Working with cast iron castings.

kellswaterri

Active User
Registered
Joined
Jun 14, 2013
Messages
27
Hello All,
I build model steam engines from casting kits, the castings are un machined, and I work to drawings. Some kit suppliers cut their tolerances pretty fine making a bit of an adventure, now I do not know much about the different types of cast iron but this stuff leaves me looking like a coal miner. If you put in a search for ''corncrake'' my Photobucket album should appear, the large 10'' cast iron flywheel had a skin on it that had to be under cut with an angle grinder, very hard to get through, but turned fine otherwise. I used a combination of Glanze insert tool and tipped tools...how would you guys approach machining castings like these.
All the best for now,
John.
 
Hello All,
I build model steam engines from casting kits, the castings are un machined, and I work to drawings. Some kit suppliers cut their tolerances pretty fine making a bit of an adventure, now I do not know much about the different types of cast iron but this stuff leaves me looking like a coal miner. If you put in a search for ''corncrake'' my Photobucket album should appear, the large 10'' cast iron flywheel had a skin on it that had to be under cut with an angle grinder, very hard to get through, but turned fine otherwise. I used a combination of Glanze insert tool and tipped tools...how would you guys approach machining castings like these.
All the best for now,
John.
Cast iron is dirty and mill scale can be very hard, sound like you have normal CI, I hate the stuff and avoid it as much as possible.
 
Hi Shade,
I could use aluminum or plain steel but the models just would not authentic, as you say it is dirty stuff to work with. I always use a good full face filter mask with cartridge and even then it manages to get up my nose. The cold spots and scale can be a real nuicance,
All the best for now,
John.
 
Need advices on removing old rust on cast iron parts, old lathe stand. Equipment I have is a 4 in hand grinder, general motor buffer and bench grinder. From reading on this site, it seem some people use WD 40 and a wirer wheel. Is this good way to go? Chester
 
I worked for several years in an iron casting repair facility (continuous oven preheat, fusion welding, and machine shop) and in my experience, it is always good to use a shop vac and hold the hose nozzle right down to the area that is being machined.

Also, with cast iron, cover the ways when you can, use a shop vac with the finest cage filter you can get, an old sock or two over the hose bib inside the canister can help catch the big stuff and pre-filter the powdered stuff before it gets to the cage filter.

If you're using a big diameter facing mill or a large fly cutter, (> 5 inches) stay out of the way and put your fan on it to blow the dust in the desired direction while wearing a dust mask. Just dont breathe any more than you have to, and protect the ways as well as you can.

For 12-13 years I went home every day with some iron dust in my clothes... When you work around iron, you can taste it when you lick your lips at any given time. After awhile, you wont even notice, sorta like when you live by the train tracks, you dont notice the train after a couple years!

Summary: Dust management.

Regards.
 
Need advices on removing old rust on cast iron parts, old lathe stand. Equipment I have is a 4 in hand grinder, general motor buffer and bench grinder. From reading on this site, it seem some people use WD 40 and a wirer wheel. Is this good way to go? Chester

I would just dump the part(s) in a bucket of Evaporust and let it sit for a few hours. The stuff isn't exactly cheap as I paid about $23 for a gallon of it the other night at an auto parts store but I think it's worth every penny.

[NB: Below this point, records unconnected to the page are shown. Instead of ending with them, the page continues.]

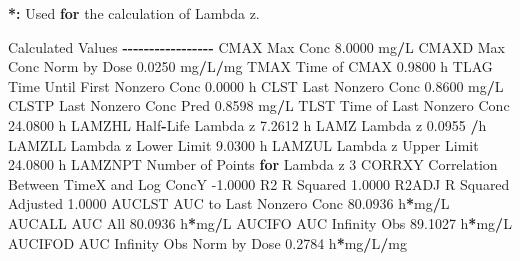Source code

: \documentclass[
  12pt,
]{krantz}
\newenvironment{Shaded}{\begin{snugshade}}{\end{snugshade}}
\newcommand{\ControlFlowTok}[1]{\textcolor[rgb]{0.13,0.29,0.53}{\textbf{#1}}}
\newcommand{\DecValTok}[1]{\textcolor[rgb]{0.00,0.00,0.81}{#1}}
\newcommand{\ErrorTok}[1]{\textcolor[rgb]{0.64,0.00,0.00}{\textbf{#1}}}
\newcommand{\FloatTok}[1]{\textcolor[rgb]{0.00,0.00,0.81}{#1}}
\newcommand{\NormalTok}[1]{#1}
\newcommand{\OperatorTok}[1]{\textcolor[rgb]{0.81,0.36,0.00}{\textbf{#1}}}
\newcommand{\StringTok}[1]{\textcolor[rgb]{0.31,0.60,0.02}{#1}}
\begin{document}
\begin{Shaded}
\begin{Highlighting}[]
\OperatorTok{*}\ErrorTok{:}\StringTok{ }\NormalTok{Used }\ControlFlowTok{for}\NormalTok{ the calculation of Lambda z.}


\NormalTok{Calculated Values}
\OperatorTok{{-}{-}{-}{-}{-}{-}{-}{-}{-}{-}{-}{-}{-}{-}{-}{-}{-}}
\NormalTok{CMAX       Max Conc                                        }\FloatTok{8.0000}\NormalTok{ mg}\OperatorTok{/}\NormalTok{L}
\NormalTok{CMAXD      Max Conc Norm by Dose                           }\FloatTok{0.0250}\NormalTok{ mg}\OperatorTok{/}\NormalTok{L}\OperatorTok{/}\NormalTok{mg}
\NormalTok{TMAX       Time of CMAX                                    }\FloatTok{0.9800}\NormalTok{ h}
\NormalTok{TLAG       Time Until First Nonzero Conc                   }\FloatTok{0.0000}\NormalTok{ h}
\NormalTok{CLST       Last Nonzero Conc                               }\FloatTok{0.8600}\NormalTok{ mg}\OperatorTok{/}\NormalTok{L}
\NormalTok{CLSTP      Last Nonzero Conc Pred                          }\FloatTok{0.8598}\NormalTok{ mg}\OperatorTok{/}\NormalTok{L}
\NormalTok{TLST       Time of Last Nonzero Conc                      }\FloatTok{24.0800}\NormalTok{ h}
\NormalTok{LAMZHL     Half}\OperatorTok{{-}}\NormalTok{Life Lambda z                              }\FloatTok{7.2612}\NormalTok{ h}
\NormalTok{LAMZ       Lambda z                                        }\FloatTok{0.0955} \OperatorTok{/}\NormalTok{h}
\NormalTok{LAMZLL     Lambda z Lower Limit                            }\FloatTok{9.0300}\NormalTok{ h}
\NormalTok{LAMZUL     Lambda z Upper Limit                           }\FloatTok{24.0800}\NormalTok{ h}
\NormalTok{LAMZNPT    Number of Points }\ControlFlowTok{for}\NormalTok{ Lambda z                   }\DecValTok{3}
\NormalTok{CORRXY     Correlation Between TimeX and Log ConcY        }\FloatTok{{-}1.0000} 
\NormalTok{R2         R Squared                                       }\FloatTok{1.0000} 
\NormalTok{R2ADJ      R Squared Adjusted                              }\FloatTok{1.0000} 
\NormalTok{AUCLST     AUC to Last Nonzero Conc                       }\FloatTok{80.0936}\NormalTok{ h}\OperatorTok{*}\NormalTok{mg}\OperatorTok{/}\NormalTok{L}
\NormalTok{AUCALL     AUC All                                        }\FloatTok{80.0936}\NormalTok{ h}\OperatorTok{*}\NormalTok{mg}\OperatorTok{/}\NormalTok{L}
\NormalTok{AUCIFO     AUC Infinity Obs                               }\FloatTok{89.1027}\NormalTok{ h}\OperatorTok{*}\NormalTok{mg}\OperatorTok{/}\NormalTok{L}
\NormalTok{AUCIFOD    AUC Infinity Obs Norm by Dose                   }\FloatTok{0.2784}\NormalTok{ h}\OperatorTok{*}\NormalTok{mg}\OperatorTok{/}\NormalTok{L}\OperatorTok{/}\NormalTok{mg}

\end{Highlighting}
\end{Shaded}
\end{document}
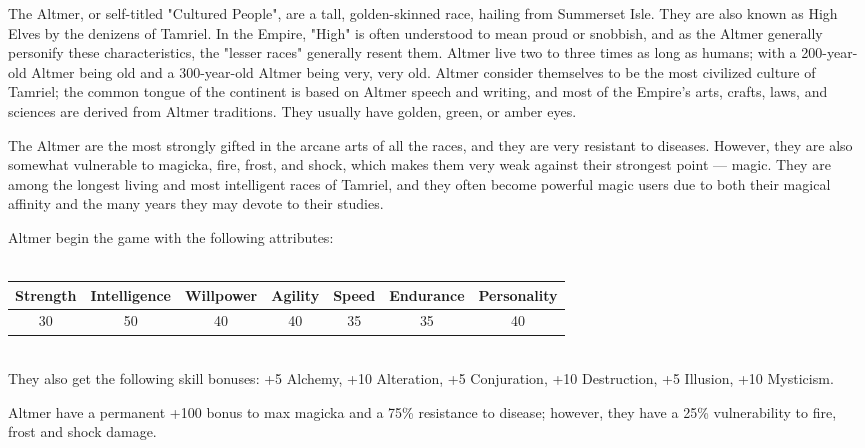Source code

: \documentclass[12pt]{article}
\begin{document}
The Altmer, or self-titled "Cultured People", are a tall, golden-skinned race, hailing from Summerset Isle. They are also known as High Elves by the denizens of Tamriel. In the Empire, "High" is often understood to mean proud or snobbish, and as the Altmer generally personify these characteristics, the "lesser races" generally resent them. Altmer live two to three times as long as humans; with a 200-year-old Altmer being old and a 300-year-old Altmer being very, very old. Altmer consider themselves to be the most civilized culture of Tamriel; the common tongue of the continent is based on Altmer speech and writing, and most of the Empire's arts, crafts, laws, and sciences are derived from Altmer traditions. They usually have golden, green, or amber eyes.

The Altmer are the most strongly gifted in the arcane arts of all the races, and they are very resistant to diseases. However, they are also somewhat vulnerable to magicka, fire, frost, and shock, which makes them very weak against their strongest point --- magic. They are among the longest living and most intelligent races of Tamriel, and they often become powerful magic users due to both their magical affinity and the many years they may devote to their studies.

Altmer begin the game with the following attributes:\\~\\
\begin{tabular}{|c|c|c|c|c|c|c|}
\hline
Strength & Intelligence & Willpower & Agility & Speed & Endurance & Personality\\ \hline
30 & 50 & 40 & 40 & 35 & 35 & 40\\ \hline

\end{tabular}\\

They also get the following skill bonuses: +5 Alchemy, +10 Alteration, +5 Conjuration, +10 Destruction, +5 Illusion, +10 Mysticism.

Altmer have a permanent +100 bonus to max magicka and a 75\% resistance to disease; however, they have a 25\% vulnerability to fire, frost and shock damage.\\
\end{document}
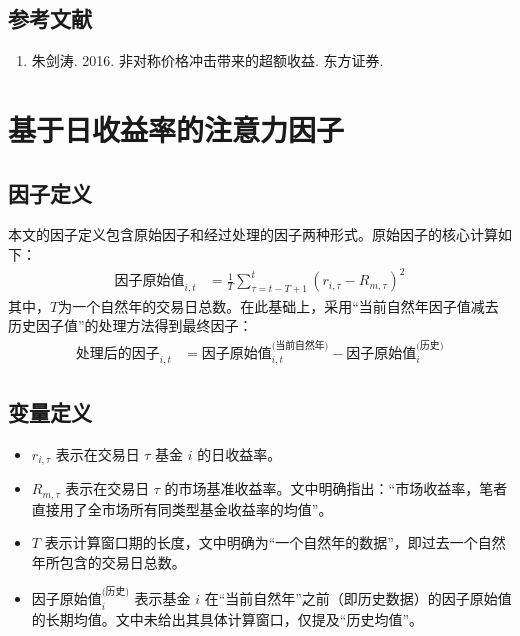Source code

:\documentclass{article}
\begin{document}
\subsection{参考文献}
\begin{enumerate}
    \item 朱剑涛. 2016. 非对称价格冲击带来的超额收益. 东方证券.
\end{enumerate}

\section{基于日收益率的注意力因子}

\subsection{因子定义}
本文的因子定义包含原始因子和经过处理的因子两种形式。原始因子的核心计算如下：
\begin{equation}
\begin{aligned}
\text{因子原始值}_{i, t} &= \frac{1}{T} \sum_{\tau = t-T+1}^{t} (r_{i, \tau} - R_{m, \tau})^2
\end{aligned}
\end{equation}
\vspace{6pt}
其中，$T$为一个自然年的交易日总数。在此基础上，采用“当前自然年因子值减去历史因子值”的处理方法得到最终因子：
\begin{equation}
\begin{aligned}
\text{处理后的因子}_{i, t} &= \text{因子原始值}_{i, t}^{\text{(当前自然年)}} - \text{因子原始值}_{i}^{\text{(历史)}}
\end{aligned}
\end{equation}

\subsection{变量定义}
\begin{itemize}
    \item $r_{i, \tau}$ 表示在交易日 $\tau$ 基金 $i$ 的日收益率。
    \item $R_{m, \tau}$ 表示在交易日 $\tau$ 的市场基准收益率。文中明确指出：“市场收益率，笔者直接用了全市场所有同类型基金收益率的均值”。
    \item $T$ 表示计算窗口期的长度，文中明确为“一个自然年的数据”，即过去一个自然年所包含的交易日总数。
    \item $\text{因子原始值}_{i}^{\text{(历史)}}$ 表示基金 $i$ 在“当前自然年”之前（即历史数据）的因子原始值的长期均值。文中未给出其具体计算窗口，仅提及“历史均值”。
\end{itemize}
\end{document}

It's non-caustic and non-toxic. I've been known to de-rust smaller items on our kitchen counter (the wife isn't exactly happy about this though).

Hope that helps,

-Ron
 
Need advices on removing old rust on cast iron parts, old lathe stand. Equipment I have is a 4 in hand grinder, general motor buffer and bench grinder. From reading on this site, it seem some people use WD 40 and a wirer wheel. Is this good way to go? Chester


I would go for sand blasting it. Using a wire wheel will stick small piece of steel into the exterior of the casting, possibly causing you additional corrosion problems down the line.
 
I would go for sand blasting it. Using a wire wheel will stick small piece of steel into the exterior of the casting, possibly causing you additional corrosion problems down the line.
Will those cheap harbor freight guns work good, or should I take it somewhere to have it done? Thanks for your reply, Chester
 
I often buy cheap import indexable tool holders that come with inserts. I just use the inserts that came with them for busting rust and mill scale. 5 tools with inserts for 20$. They actually work pretty good on a small lathe with good inserts.